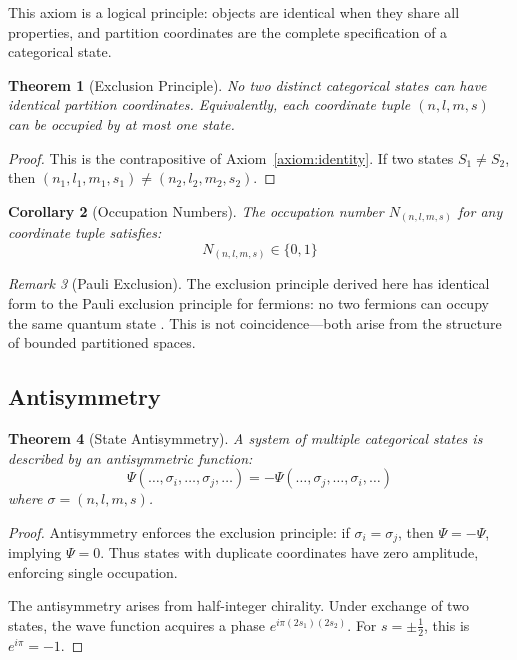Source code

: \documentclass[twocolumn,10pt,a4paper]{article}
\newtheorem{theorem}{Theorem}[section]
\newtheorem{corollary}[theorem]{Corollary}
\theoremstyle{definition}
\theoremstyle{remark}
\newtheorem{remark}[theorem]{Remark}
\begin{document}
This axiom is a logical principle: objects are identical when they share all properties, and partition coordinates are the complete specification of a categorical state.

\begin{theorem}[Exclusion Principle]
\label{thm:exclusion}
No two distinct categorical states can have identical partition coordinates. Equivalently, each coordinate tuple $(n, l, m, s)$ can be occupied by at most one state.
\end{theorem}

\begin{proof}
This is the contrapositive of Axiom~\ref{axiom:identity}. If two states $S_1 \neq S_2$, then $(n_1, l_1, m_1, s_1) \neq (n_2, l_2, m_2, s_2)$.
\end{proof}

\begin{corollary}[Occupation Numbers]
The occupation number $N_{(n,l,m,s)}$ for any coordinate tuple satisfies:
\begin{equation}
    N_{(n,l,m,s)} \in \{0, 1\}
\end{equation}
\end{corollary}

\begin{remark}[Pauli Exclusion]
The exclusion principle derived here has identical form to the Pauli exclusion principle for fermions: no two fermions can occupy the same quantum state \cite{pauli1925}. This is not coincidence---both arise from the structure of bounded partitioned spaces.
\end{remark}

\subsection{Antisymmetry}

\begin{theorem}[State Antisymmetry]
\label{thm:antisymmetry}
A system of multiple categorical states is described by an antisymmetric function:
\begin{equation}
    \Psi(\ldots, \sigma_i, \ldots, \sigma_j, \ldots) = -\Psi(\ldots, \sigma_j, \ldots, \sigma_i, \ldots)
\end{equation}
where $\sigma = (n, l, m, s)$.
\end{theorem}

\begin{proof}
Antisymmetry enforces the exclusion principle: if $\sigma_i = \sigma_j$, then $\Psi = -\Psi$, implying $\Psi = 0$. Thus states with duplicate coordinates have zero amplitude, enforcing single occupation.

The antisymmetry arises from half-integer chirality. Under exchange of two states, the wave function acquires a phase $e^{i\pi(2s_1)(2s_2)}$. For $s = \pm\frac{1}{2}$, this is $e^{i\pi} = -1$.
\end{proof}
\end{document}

-------------------------

### INSTRUCTIONS TO FOLLOW
Nothing but the lines holding the word "coordinates" should be returned from the listing above.

### ANSWER SPACE
This axiom is a logical principle: objects are identical when they share all properties, and partition coordinates are the complete specification of a categorical state.
No two distinct categorical states can have identical partition coordinates. Equivalently, each coordinate tuple $(n, l, m, s)$ can be occupied by at most one state.
Antisymmetry enforces the exclusion principle: if $\sigma_i = \sigma_j$, then $\Psi = -\Psi$, implying $\Psi = 0$. Thus states with duplicate coordinates have zero amplitude, enforcing single occupation.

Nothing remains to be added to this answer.